Костя Салтыков ремонтировал мотоцикл. Длинный дощатый стол посреди густо заросшего жасминовыми кустами двора был накрыт для странного технического пиршества — в строгом, понятном только хозяину порядке стол был уставлен деталями разобранной на винтики машины. Какие-то узлы мариновались в жестяной банке с керосином, другие обильно маслились солидолом, третьи аппетитно светились на солнце блестящими металлическими бочками.

— Я так и думал, что вы зайдете ко мне поговорить, мне Алеша Сухов рассказывал о вашем разговоре, — сказал Салтыков. — Или к себе вызовете…

— Никого я не могу вызывать, я здесь лицо неофициальное. У меня в этой истории прав не больше, чем у вас или у того же Сухова, — заметил я.

Салтыков продул жиклер карбюратора, усмехнулся:

— Раньше я думал, что права тем полагаются, кто на себя обязанности нахлобучивает, а теперь, как посмотрю, с правами стало вроде детской игры «на шарап» — кто больше нахватал, тот и молодец, тот и умник, уважение тебе и почтение наше.

Мне не хотелось с ним темнить и вымудриваться, и спросил я его напрямик:

— Это вы по своей жене бывшей судите?

— А что? — Он положил железку на стол и посмотрел мне в лицо. — Нешто мало мы уважаем Клавдию Сергеевну? Или недодаем чуток почета и внимания? Так вы не спешите — она еще женщина молодая совсем, она растущий кадр, резерв на выдвижение, так сказать. Она еще в большие люди выйдет, далеко пойдет! Если все-таки не остановят.

— Что вы имеете в виду?

— Ничего. Ну, подумайте сами — глупо ведь выглядит, когда здоровый, нестарый еще мужик жалуется на бросившую его жену. Совестно это мне и глупо.

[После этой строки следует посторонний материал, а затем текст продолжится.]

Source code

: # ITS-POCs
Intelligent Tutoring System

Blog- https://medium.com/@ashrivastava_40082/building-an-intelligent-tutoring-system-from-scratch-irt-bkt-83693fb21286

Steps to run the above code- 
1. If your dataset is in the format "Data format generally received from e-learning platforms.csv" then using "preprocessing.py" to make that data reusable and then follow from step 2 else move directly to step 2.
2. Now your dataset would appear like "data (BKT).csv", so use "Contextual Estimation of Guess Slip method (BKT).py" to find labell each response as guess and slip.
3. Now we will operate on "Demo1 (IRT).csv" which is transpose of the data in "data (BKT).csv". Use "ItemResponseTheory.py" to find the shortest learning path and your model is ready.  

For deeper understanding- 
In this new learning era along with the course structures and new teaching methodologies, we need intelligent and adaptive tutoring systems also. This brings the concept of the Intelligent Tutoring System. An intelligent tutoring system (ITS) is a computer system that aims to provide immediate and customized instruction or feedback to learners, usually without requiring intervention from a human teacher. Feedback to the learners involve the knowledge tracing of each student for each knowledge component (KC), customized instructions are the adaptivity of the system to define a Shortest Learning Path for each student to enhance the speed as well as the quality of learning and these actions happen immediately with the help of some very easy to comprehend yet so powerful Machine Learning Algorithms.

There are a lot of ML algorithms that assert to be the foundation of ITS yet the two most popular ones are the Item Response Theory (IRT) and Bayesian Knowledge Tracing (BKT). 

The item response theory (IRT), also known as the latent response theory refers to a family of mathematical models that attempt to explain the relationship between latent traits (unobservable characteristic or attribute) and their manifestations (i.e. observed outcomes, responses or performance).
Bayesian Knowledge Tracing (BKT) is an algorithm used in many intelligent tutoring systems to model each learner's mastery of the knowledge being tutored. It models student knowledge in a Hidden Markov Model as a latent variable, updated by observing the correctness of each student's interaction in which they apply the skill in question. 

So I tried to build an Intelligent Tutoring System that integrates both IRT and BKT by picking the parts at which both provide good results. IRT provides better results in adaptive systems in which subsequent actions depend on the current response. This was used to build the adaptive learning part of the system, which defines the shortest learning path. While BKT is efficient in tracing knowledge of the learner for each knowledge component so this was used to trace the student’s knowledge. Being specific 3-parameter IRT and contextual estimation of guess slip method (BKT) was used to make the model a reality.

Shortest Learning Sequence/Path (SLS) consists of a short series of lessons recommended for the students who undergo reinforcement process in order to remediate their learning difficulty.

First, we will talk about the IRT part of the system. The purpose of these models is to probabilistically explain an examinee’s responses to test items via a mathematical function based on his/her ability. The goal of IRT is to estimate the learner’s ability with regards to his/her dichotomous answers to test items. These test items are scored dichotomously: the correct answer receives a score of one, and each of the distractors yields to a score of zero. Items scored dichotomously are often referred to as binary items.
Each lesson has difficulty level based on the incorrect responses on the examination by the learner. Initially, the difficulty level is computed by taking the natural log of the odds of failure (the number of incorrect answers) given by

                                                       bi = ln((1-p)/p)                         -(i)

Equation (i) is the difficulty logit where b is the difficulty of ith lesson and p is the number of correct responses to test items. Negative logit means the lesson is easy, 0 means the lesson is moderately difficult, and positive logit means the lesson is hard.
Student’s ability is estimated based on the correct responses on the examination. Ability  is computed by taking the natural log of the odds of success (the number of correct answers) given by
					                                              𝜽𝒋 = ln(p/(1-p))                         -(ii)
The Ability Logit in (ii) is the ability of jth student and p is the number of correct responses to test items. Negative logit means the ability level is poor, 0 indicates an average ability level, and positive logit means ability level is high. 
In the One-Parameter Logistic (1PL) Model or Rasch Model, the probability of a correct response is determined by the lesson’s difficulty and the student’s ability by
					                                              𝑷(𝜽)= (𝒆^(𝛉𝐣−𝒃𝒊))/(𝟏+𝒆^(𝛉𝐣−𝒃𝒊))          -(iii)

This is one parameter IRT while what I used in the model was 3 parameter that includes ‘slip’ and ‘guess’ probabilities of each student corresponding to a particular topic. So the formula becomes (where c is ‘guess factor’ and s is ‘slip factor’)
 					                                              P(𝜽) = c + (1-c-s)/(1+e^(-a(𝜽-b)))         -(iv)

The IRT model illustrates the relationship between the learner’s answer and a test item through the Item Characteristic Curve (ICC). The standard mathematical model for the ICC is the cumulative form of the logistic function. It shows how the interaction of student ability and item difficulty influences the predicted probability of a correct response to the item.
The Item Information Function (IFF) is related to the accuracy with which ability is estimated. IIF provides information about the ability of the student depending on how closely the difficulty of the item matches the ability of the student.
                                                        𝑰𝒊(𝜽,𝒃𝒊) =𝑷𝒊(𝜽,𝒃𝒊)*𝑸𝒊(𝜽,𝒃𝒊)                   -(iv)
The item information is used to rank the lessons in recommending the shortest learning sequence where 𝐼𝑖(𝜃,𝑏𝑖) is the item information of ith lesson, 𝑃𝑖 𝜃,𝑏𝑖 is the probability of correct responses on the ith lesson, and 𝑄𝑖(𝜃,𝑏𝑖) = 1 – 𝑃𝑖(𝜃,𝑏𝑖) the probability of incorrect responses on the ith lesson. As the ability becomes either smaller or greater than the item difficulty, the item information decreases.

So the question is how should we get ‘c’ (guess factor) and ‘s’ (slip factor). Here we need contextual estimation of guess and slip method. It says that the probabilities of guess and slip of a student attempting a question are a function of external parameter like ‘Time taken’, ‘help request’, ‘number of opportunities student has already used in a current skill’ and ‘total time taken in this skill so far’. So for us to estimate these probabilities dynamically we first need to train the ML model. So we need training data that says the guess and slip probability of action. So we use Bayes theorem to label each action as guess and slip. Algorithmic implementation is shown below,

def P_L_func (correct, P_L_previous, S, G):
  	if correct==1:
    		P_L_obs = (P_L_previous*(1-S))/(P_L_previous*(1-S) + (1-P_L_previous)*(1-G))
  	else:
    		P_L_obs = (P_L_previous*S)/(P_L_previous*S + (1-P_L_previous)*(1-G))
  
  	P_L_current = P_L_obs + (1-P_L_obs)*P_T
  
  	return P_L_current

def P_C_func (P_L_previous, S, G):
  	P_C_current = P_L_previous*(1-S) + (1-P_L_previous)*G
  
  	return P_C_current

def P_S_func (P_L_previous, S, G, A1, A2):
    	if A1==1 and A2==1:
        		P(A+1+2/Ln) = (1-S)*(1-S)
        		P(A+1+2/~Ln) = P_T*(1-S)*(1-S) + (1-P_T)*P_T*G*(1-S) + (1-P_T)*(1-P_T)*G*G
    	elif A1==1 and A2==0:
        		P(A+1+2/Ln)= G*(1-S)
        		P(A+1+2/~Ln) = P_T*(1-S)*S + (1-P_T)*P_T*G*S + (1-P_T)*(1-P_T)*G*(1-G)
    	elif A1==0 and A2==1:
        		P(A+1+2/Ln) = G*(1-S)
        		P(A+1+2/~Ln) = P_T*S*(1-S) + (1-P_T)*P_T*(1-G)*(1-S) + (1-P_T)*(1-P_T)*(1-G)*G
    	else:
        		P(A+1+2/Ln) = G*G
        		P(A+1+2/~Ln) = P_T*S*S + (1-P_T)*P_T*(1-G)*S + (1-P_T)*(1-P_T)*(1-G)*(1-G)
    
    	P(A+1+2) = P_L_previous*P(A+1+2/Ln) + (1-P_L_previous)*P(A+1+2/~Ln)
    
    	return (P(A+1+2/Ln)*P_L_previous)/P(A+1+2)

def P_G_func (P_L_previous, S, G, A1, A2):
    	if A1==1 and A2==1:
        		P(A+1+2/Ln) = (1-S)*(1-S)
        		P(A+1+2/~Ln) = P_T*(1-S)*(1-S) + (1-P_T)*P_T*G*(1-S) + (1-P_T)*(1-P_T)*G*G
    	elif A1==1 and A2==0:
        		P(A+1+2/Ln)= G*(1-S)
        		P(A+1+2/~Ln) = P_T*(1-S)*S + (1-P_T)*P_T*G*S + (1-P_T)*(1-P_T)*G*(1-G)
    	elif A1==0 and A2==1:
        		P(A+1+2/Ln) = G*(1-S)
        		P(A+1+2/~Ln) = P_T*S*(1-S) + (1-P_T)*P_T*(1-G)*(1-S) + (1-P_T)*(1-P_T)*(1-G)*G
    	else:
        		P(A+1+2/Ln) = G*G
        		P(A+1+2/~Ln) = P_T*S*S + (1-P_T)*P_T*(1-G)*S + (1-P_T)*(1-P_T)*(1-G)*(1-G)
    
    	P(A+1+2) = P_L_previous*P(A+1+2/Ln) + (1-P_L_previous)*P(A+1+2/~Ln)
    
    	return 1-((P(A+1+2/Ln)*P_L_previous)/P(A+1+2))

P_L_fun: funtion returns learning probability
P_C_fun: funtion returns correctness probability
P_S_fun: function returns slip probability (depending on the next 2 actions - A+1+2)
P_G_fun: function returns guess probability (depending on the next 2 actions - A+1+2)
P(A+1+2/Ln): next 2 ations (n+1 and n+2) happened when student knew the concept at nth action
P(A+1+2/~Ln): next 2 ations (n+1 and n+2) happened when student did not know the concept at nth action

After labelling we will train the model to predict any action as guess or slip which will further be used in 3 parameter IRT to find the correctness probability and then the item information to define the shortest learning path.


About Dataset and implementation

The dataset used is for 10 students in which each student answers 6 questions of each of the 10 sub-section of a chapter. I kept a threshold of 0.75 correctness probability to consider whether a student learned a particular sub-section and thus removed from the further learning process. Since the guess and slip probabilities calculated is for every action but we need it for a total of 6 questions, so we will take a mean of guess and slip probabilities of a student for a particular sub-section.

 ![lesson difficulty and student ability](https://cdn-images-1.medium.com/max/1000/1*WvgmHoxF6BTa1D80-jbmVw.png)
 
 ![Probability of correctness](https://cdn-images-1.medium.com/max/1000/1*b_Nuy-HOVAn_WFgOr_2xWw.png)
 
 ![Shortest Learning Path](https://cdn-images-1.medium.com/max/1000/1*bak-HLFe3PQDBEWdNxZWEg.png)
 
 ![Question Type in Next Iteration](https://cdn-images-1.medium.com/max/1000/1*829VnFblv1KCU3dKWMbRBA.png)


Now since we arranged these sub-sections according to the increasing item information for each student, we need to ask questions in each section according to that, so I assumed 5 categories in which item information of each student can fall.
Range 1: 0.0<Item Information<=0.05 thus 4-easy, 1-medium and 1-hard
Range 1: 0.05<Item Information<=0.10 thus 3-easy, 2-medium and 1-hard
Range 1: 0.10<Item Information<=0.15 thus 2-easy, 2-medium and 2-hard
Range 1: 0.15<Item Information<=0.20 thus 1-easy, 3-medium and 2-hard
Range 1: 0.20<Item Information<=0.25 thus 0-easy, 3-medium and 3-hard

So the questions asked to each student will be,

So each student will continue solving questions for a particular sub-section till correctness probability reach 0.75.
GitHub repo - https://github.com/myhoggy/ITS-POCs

Мы помолчали, и я, глядя, как сноровисто, точно, ловко и ухватисто снуют его пальцы среди лабиринта мотоциклетных частей, сказал:

— Жаловаться ведь — не обязательно плакаться. А на жену вашу бывшую мне уже несколько человек жаловались. Видать, набрала она здесь злую силу…

Салтыков махнул рукой:

— Уехал бы я отсюда, ничего меня здесь не держит, но как-то перед людьми совестно — совсем никчемушным человечишкой выглядеть неохота.

— А в чем она — никчемушность-то?

— Ну как там ни верти, ни крути, а получается одно — бросила баба мужа, из дома вышибла, ребенка отняла, а теперь совсем из города вон прогнала, чтобы у нее с новым мужиком под ногами не путался. Не хочется мне в глупой ее вседозволенности поощрять, а главное — дочке, Насте, пока я здесь проживаю, все-таки напоминание, что не во всем права маманька ее боевая…

— А вы регулярно видитесь с девочкой?

— Каждый день. Как идет на танцы в Дом культуры — так видимся… — Салтыков грустно ухмыльнулся.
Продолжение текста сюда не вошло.